== Segment start ==

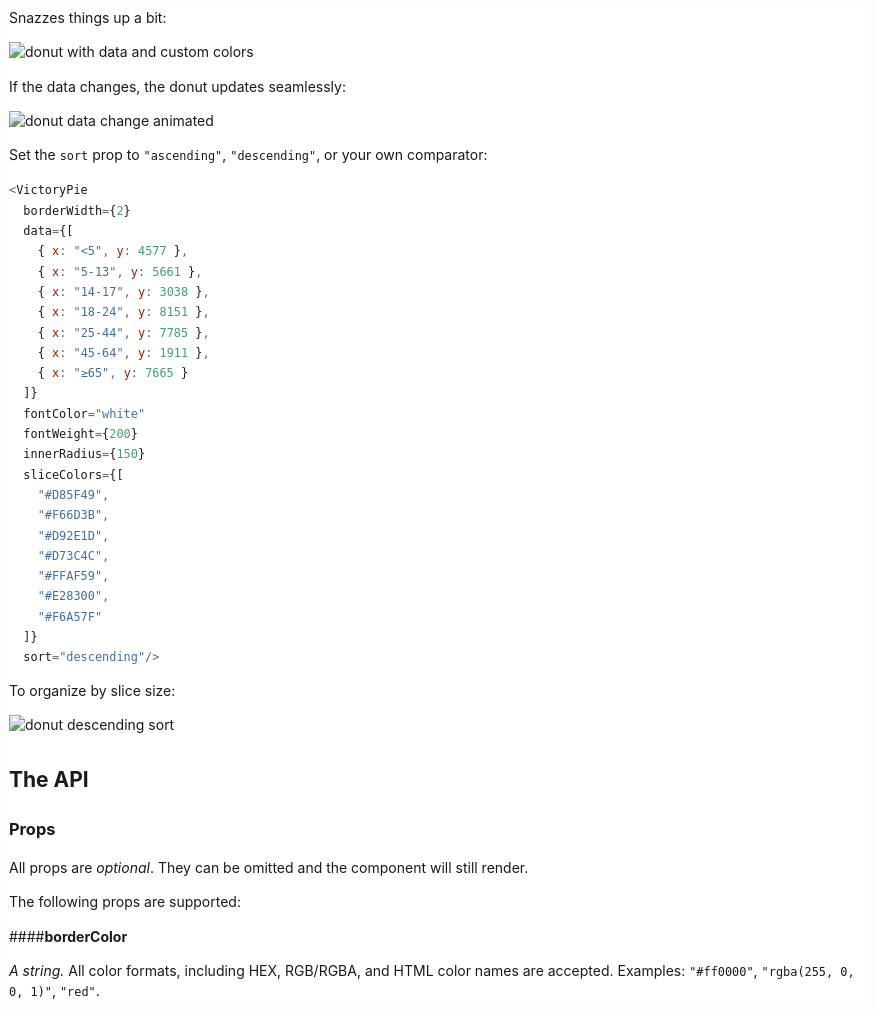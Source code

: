 Snazzes things up a bit:

![donut with data and custom colors](https://raw.githubusercontent.com/FormidableLabs/victory-pie/master/victory-donut-data.png)

If the data changes, the donut updates seamlessly:

![donut data change animated](https://raw.githubusercontent.com/FormidableLabs/victory-pie/master/victory-donut-animation.gif)

Set the `sort` prop to `"ascending"`, `"descending"`, or your own comparator:

``` javascript
<VictoryPie
  borderWidth={2}
  data={[
    { x: "<5", y: 4577 },
    { x: "5-13", y: 5661 },
    { x: "14-17", y: 3038 },
    { x: "18-24", y: 8151 },
    { x: "25-44", y: 7785 },
    { x: "45-64", y: 1911 },
    { x: "≥65", y: 7665 }
  ]}
  fontColor="white"
  fontWeight={200}
  innerRadius={150}
  sliceColors={[
    "#D85F49",
    "#F66D3B",
    "#D92E1D",
    "#D73C4C",
    "#FFAF59",
    "#E28300",
    "#F6A57F"
  ]}
  sort="descending"/>
```

To organize by slice size:

![donut descending sort](https://raw.githubusercontent.com/FormidableLabs/victory-pie/master/victory-donut-sort.png)

## The API

### Props

All props are *optional*. They can be omitted and the component will
still render.

The following props are supported:

####**borderColor**

*A string.* All color formats, including HEX, RGB/RGBA, and HTML color names are accepted. Examples: `"#ff0000"`, `"rgba(255, 0, 0, 1)"`, `"red"`.
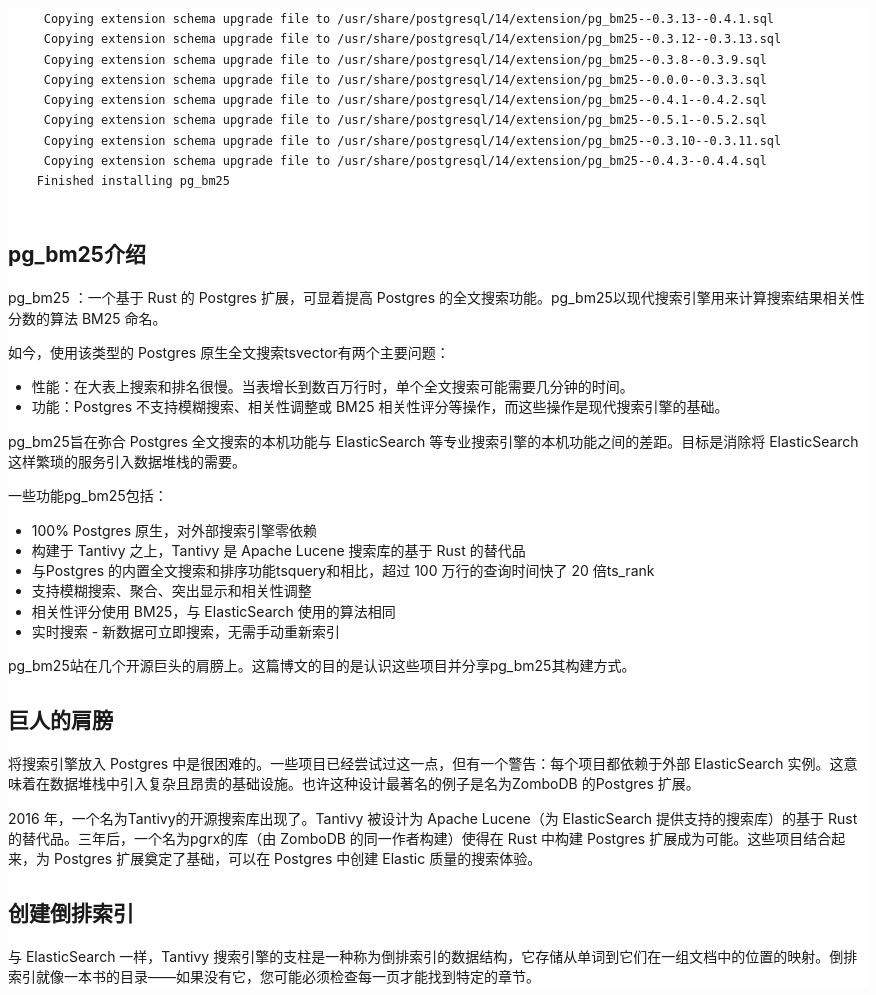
 ```  
     Copying extension schema upgrade file to /usr/share/postgresql/14/extension/pg_bm25--0.3.13--0.4.1.sql
     Copying extension schema upgrade file to /usr/share/postgresql/14/extension/pg_bm25--0.3.12--0.3.13.sql
     Copying extension schema upgrade file to /usr/share/postgresql/14/extension/pg_bm25--0.3.8--0.3.9.sql
     Copying extension schema upgrade file to /usr/share/postgresql/14/extension/pg_bm25--0.0.0--0.3.3.sql
     Copying extension schema upgrade file to /usr/share/postgresql/14/extension/pg_bm25--0.4.1--0.4.2.sql
     Copying extension schema upgrade file to /usr/share/postgresql/14/extension/pg_bm25--0.5.1--0.5.2.sql
     Copying extension schema upgrade file to /usr/share/postgresql/14/extension/pg_bm25--0.3.10--0.3.11.sql
     Copying extension schema upgrade file to /usr/share/postgresql/14/extension/pg_bm25--0.4.3--0.4.4.sql
    Finished installing pg_bm25


```  
    
## pg_bm25介绍  
pg_bm25 ：一个基于 Rust 的 Postgres 扩展，可显着提高 Postgres 的全文搜索功能。pg_bm25以现代搜索引擎用来计算搜索结果相关性分数的算法 BM25 命名。  
  
如今，使用该类型的 Postgres 原生全文搜索tsvector有两个主要问题：  
- 性能：在大表上搜索和排名很慢。当表增长到数百万行时，单个全文搜索可能需要几分钟的时间。  
- 功能：Postgres 不支持模糊搜索、相关性调整或 BM25 相关性评分等操作，而这些操作是现代搜索引擎的基础。  
  
pg_bm25旨在弥合 Postgres 全文搜索的本机功能与 ElasticSearch 等专业搜索引擎的本机功能之间的差距。目标是消除将 ElasticSearch 这样繁琐的服务引入数据堆栈的需要。  
  
一些功能pg_bm25包括：  
- 100% Postgres 原生，对外部搜索引擎零依赖  
- 构建于 Tantivy 之上，Tantivy 是 Apache Lucene 搜索库的基于 Rust 的替代品  
- 与Postgres 的内置全文搜索和排序功能tsquery和相比，超过 100 万行的查询时间快了 20 倍ts_rank  
- 支持模糊搜索、聚合、突出显示和相关性调整  
- 相关性评分使用 BM25，与 ElasticSearch 使用的算法相同  
- 实时搜索 - 新数据可立即搜索，无需手动重新索引  
  
pg_bm25站在几个开源巨头的肩膀上。这篇博文的目的是认识这些项目并分享pg_bm25其构建方式。  
  
## 巨人的肩膀  
将搜索引擎放入 Postgres 中是很困难的。一些项目已经尝试过这一点，但有一个警告：每个项目都依赖于外部 ElasticSearch 实例。这意味着在数据堆栈中引入复杂且昂贵的基础设施。也许这种设计最著名的例子是名为ZomboDB 的Postgres 扩展。  
  
2016 年，一个名为Tantivy的开源搜索库出现了。Tantivy 被设计为 Apache Lucene（为 ElasticSearch 提供支持的搜索库）的基于 Rust 的替代品。三年后，一个名为pgrx的库（由 ZomboDB 的同一作者构建）使得在 Rust 中构建 Postgres 扩展成为可能。这些项目结合起来，为 Postgres 扩展奠定了基础，可以在 Postgres 中创建 Elastic 质量的搜索体验。  
  
  
## 创建倒排索引  
与 ElasticSearch 一样，Tantivy 搜索引擎的支柱是一种称为倒排索引的数据结构，它存储从单词到它们在一组文档中的位置的映射。倒排索引就像一本书的目录——如果没有它，您可能必须检查每一页才能找到特定的章节。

== Segment end ==

Task objective:
Within the entries above, how many lines hold the string "donut"? State the number with no other words.

Solution below:
4